• [WHAT YOU WILL DO]:
Could you filter the records below and keep only the lines with the word "data"?

• [TASK MATERIAL]:
● ● ● ● ● ● ●
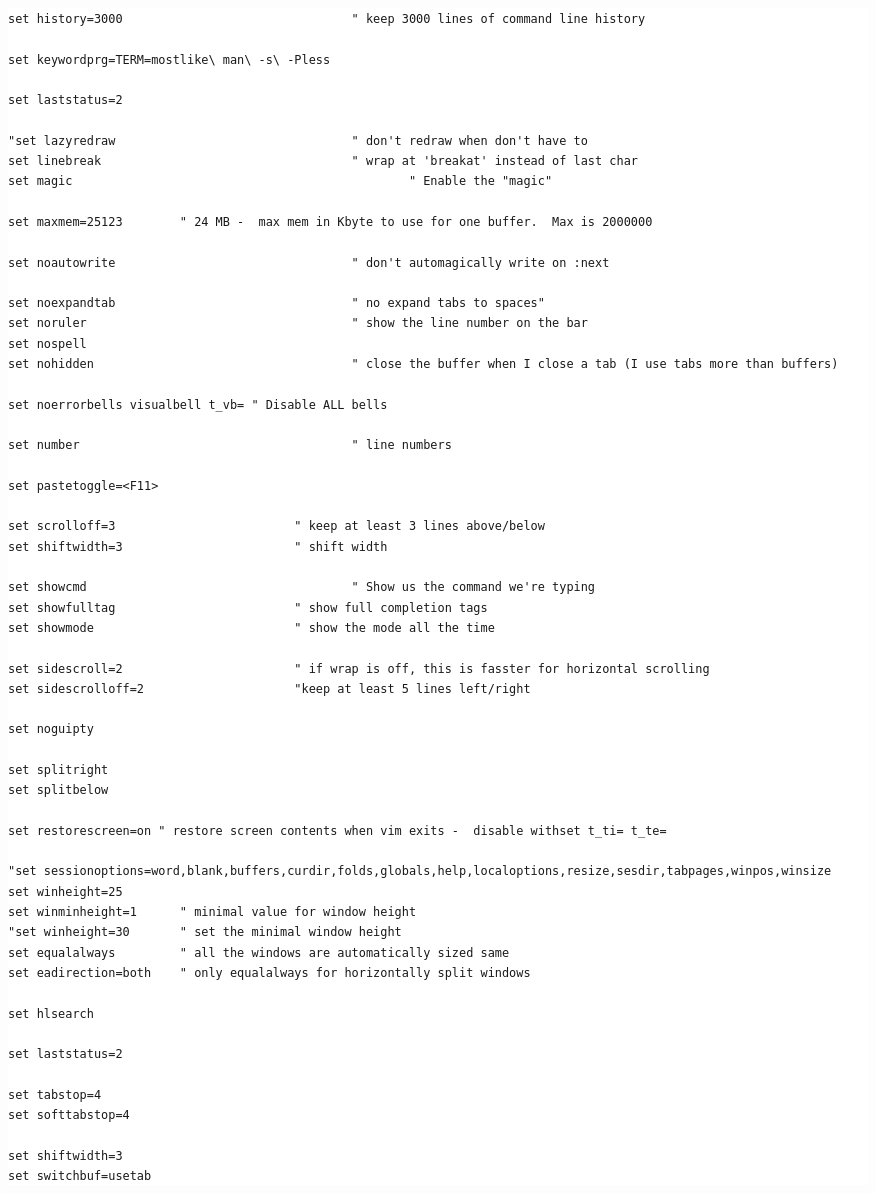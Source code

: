     set history=3000                                " keep 3000 lines of command line history

    set keywordprg=TERM=mostlike\ man\ -s\ -Pless

    set laststatus=2

    "set lazyredraw                                 " don't redraw when don't have to
    set linebreak                                   " wrap at 'breakat' instead of last char
    set magic                                               " Enable the "magic"

    set maxmem=25123        " 24 MB -  max mem in Kbyte to use for one buffer.  Max is 2000000

    set noautowrite                                 " don't automagically write on :next

    set noexpandtab                                 " no expand tabs to spaces"
    set noruler                                     " show the line number on the bar
    set nospell
    set nohidden                                    " close the buffer when I close a tab (I use tabs more than buffers)

    set noerrorbells visualbell t_vb= " Disable ALL bells

    set number                                      " line numbers

    set pastetoggle=<F11>

    set scrolloff=3                         " keep at least 3 lines above/below
    set shiftwidth=3                        " shift width

    set showcmd                                     " Show us the command we're typing
    set showfulltag                         " show full completion tags
    set showmode                            " show the mode all the time

    set sidescroll=2                        " if wrap is off, this is fasster for horizontal scrolling
    set sidescrolloff=2                     "keep at least 5 lines left/right

    set noguipty

    set splitright
    set splitbelow

    set restorescreen=on " restore screen contents when vim exits -  disable withset t_ti= t_te=

    "set sessionoptions=word,blank,buffers,curdir,folds,globals,help,localoptions,resize,sesdir,tabpages,winpos,winsize
    set winheight=25
    set winminheight=1      " minimal value for window height
    "set winheight=30       " set the minimal window height
    set equalalways         " all the windows are automatically sized same
    set eadirection=both    " only equalalways for horizontally split windows

    set hlsearch

    set laststatus=2

    set tabstop=4
    set softtabstop=4

    set shiftwidth=3
    set switchbuf=usetab
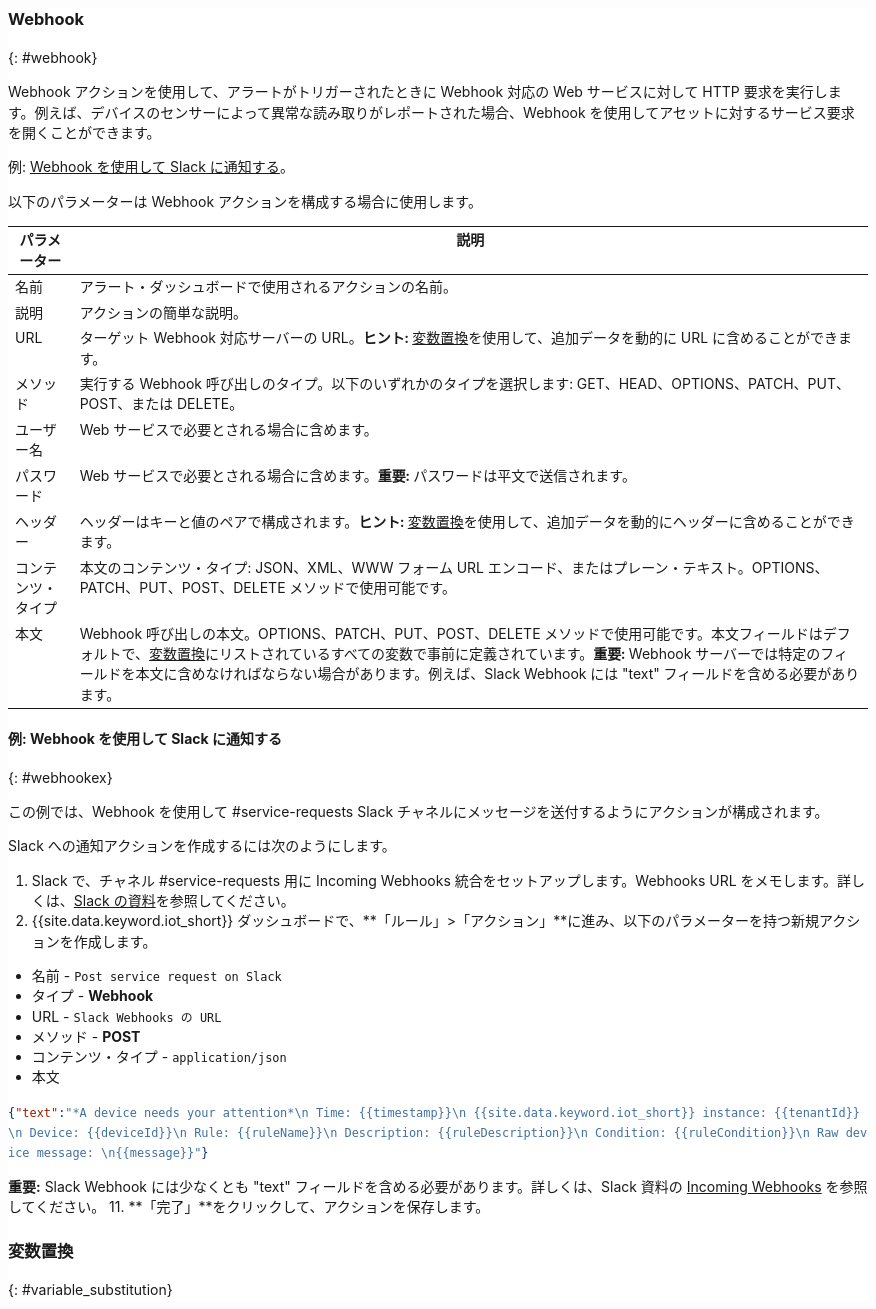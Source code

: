 

### Webhook
{: #webhook}

Webhook アクションを使用して、アラートがトリガーされたときに Webhook 対応の Web サービスに対して HTTP 要求を実行します。例えば、デバイスのセンサーによって異常な読み取りがレポートされた場合、Webhook を使用してアセットに対するサービス要求を開くことができます。

例: [Webhook を使用して Slack に通知する](#webhookex)。

以下のパラメーターは Webhook アクションを構成する場合に使用します。

パラメーター | 説明
---|---
名前 | アラート・ダッシュボードで使用されるアクションの名前。
説明 | アクションの簡単な説明。
URL | ターゲット Webhook 対応サーバーの URL。**ヒント:** [変数置換](#variable_substitution)を使用して、追加データを動的に URL に含めることができます。
メソッド | 実行する Webhook 呼び出しのタイプ。以下のいずれかのタイプを選択します: GET、HEAD、OPTIONS、PATCH、PUT、POST、または DELETE。
ユーザー名 | Web サービスで必要とされる場合に含めます。
パスワード | Web サービスで必要とされる場合に含めます。**重要:** パスワードは平文で送信されます。
ヘッダー | ヘッダーはキーと値のペアで構成されます。**ヒント:** [変数置換](#variable_substitution)を使用して、追加データを動的にヘッダーに含めることができます。
コンテンツ・タイプ | 本文のコンテンツ・タイプ: JSON、XML、WWW フォーム URL エンコード、またはプレーン・テキスト。OPTIONS、PATCH、PUT、POST、DELETE メソッドで使用可能です。
本文 | Webhook 呼び出しの本文。OPTIONS、PATCH、PUT、POST、DELETE メソッドで使用可能です。本文フィールドはデフォルトで、[変数置換](#variable_substitution)にリストされているすべての変数で事前に定義されています。**重要:** Webhook サーバーでは特定のフィールドを本文に含めなければならない場合があります。例えば、Slack Webhook には "text" フィールドを含める必要があります。   

#### 例: Webhook を使用して Slack に通知する
{: #webhookex}

この例では、Webhook を使用して #service-requests Slack チャネルにメッセージを送付するようにアクションが構成されます。

Slack への通知アクションを作成するには次のようにします。
1. Slack で、チャネル #service-requests 用に Incoming Webhooks 統合をセットアップします。Webhooks URL をメモします。詳しくは、[Slack の資料](https://api.slack.com/incoming-webhooks)を参照してください。
2. {{site.data.keyword.iot_short}} ダッシュボードで、**「ルール」>「アクション」**に進み、以下のパラメーターを持つ新規アクションを作成します。
 - 名前 - `Post service request on Slack`
 - タイプ - **Webhook**
 - URL - `Slack Webhooks の URL`
 - メソッド - **POST**
 - コンテンツ・タイプ - `application/json`
 - 本文   
 ```json
 {"text":"*A device needs your attention*\n Time: {{timestamp}}\n {{site.data.keyword.iot_short}} instance: {{tenantId}}\n Device: {{deviceId}}\n Rule: {{ruleName}}\n Description: {{ruleDescription}}\n Condition: {{ruleCondition}}\n Raw device message: \n{{message}}"}
 ```  
  **重要:** Slack Webhook には少なくとも "text" フィールドを含める必要があります。詳しくは、Slack 資料の [Incoming Webhooks](https://api.slack.com/incoming-webhooks "Slack 資料") を参照してください。
11. **「完了」**をクリックして、アクションを保存します。


### 変数置換  
{: #variable_substitution}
● ● ● ● ● ● ●
• [EXERCISE OUTPUT]:
2. {{site.data.keyword.iot_short}} ダッシュボードで、**「ルール」>「アクション」**に進み、以下のパラメーターを持つ新規アクションを作成します。
 {"text":"*A device needs your attention*\n Time: {{timestamp}}\n {{site.data.keyword.iot_short}} instance: {{tenantId}}\n Device: {{deviceId}}\n Rule: {{ruleName}}\n Description: {{ruleDescription}}\n Condition: {{ruleCondition}}\n Raw device message: \n{{message}}"}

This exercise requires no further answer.